Presentation of the 2014 Collection
IMM Cologne
At IMM Cologne 2014, Felix Schwake presented his new collection of functional art, including the desk that had shortly before been awarded the Interior Innovation Award 2014.
The project explored the question of how concentrated work can be spatially organized within an increasingly technologically saturated working environment. The objective was not the staging of technology, but its complete integration into a calm architectural order.
The design is based on a clearly reduced geometry within which all functional requirements are absorbed. Cables, charging devices, technical connections, and work utensils disappear entirely within the object and visually recede into the background.
Beneath the extendable work surface are integrated storage areas as well as multimedia interfaces including USB, power, and network connections. Technology therefore remains immediately accessible at all times without being permanently visible or disturbing the spatial calmness of the environment.

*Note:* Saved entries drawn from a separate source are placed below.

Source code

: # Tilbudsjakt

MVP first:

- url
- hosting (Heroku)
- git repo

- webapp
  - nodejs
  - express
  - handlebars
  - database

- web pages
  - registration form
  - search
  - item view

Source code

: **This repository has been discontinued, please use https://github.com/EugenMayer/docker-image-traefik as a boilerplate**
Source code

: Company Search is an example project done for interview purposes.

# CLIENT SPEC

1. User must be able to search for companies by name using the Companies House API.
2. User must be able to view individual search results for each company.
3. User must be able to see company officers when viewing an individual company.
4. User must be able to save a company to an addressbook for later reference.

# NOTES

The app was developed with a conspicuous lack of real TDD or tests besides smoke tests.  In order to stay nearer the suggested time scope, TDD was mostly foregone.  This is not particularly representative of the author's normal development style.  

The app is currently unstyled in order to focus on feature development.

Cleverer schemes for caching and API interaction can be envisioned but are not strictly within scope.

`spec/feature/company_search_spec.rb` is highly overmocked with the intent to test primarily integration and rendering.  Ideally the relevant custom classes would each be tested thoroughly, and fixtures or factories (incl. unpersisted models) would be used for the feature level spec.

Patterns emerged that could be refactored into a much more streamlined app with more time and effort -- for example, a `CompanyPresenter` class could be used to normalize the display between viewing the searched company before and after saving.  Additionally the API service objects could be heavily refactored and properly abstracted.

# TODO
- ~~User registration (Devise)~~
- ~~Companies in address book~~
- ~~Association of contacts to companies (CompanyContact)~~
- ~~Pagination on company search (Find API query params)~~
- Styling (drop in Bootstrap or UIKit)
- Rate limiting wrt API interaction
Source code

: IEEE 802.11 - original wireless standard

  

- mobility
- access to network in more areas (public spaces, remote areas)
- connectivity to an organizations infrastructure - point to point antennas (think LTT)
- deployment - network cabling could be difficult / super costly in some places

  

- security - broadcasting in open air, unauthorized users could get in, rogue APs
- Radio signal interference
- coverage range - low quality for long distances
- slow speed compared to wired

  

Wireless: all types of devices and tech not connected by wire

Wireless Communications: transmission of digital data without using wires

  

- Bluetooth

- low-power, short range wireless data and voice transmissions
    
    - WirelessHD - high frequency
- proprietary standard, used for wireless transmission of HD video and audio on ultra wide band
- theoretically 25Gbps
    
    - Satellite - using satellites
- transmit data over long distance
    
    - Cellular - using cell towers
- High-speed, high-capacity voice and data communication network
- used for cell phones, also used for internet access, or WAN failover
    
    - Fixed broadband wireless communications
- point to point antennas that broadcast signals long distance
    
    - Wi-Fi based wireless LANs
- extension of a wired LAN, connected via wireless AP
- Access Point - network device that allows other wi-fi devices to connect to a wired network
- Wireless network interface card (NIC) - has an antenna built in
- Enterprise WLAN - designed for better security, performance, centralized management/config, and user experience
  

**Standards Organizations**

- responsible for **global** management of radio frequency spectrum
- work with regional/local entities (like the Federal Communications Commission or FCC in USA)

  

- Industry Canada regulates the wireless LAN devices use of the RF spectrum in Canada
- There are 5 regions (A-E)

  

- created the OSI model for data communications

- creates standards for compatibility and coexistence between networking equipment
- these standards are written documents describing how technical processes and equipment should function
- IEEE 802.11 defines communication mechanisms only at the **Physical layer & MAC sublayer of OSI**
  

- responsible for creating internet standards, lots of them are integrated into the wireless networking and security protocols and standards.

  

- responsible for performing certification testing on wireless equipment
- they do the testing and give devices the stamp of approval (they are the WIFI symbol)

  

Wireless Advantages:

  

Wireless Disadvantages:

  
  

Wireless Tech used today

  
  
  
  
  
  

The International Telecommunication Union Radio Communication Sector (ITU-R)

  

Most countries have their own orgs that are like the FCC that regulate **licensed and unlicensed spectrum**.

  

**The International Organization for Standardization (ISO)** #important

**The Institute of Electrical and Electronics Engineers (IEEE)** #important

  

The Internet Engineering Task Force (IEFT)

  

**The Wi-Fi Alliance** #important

The work understands the desk not as an isolated design object, but as part of an atmospheric working environment. Open surfaces, clear proportions, and visual order support concentration while reducing spatial unrest in everyday life.
The jury of the Interior Innovation Award particularly recognized the connection between purist design and intelligent functional integration. The project exemplifies the position of Felix Schwake between architecture, interior design, and functional art: function is not made additionally visible, but fully integrated into the spatial order itself.
The reduced formal language does not serve a decorative minimalist aesthetic, but a conscious spatial concentration. Materiality, light, and proportion create a calm presence that supports the working environment without dominating it.
With its presentation at IMM Cologne, this design approach was introduced for the first time to an international professional audience on a larger scale. The project demonstrated that functional requirements and spatial calmness are not opposites, but can instead strengthen one another.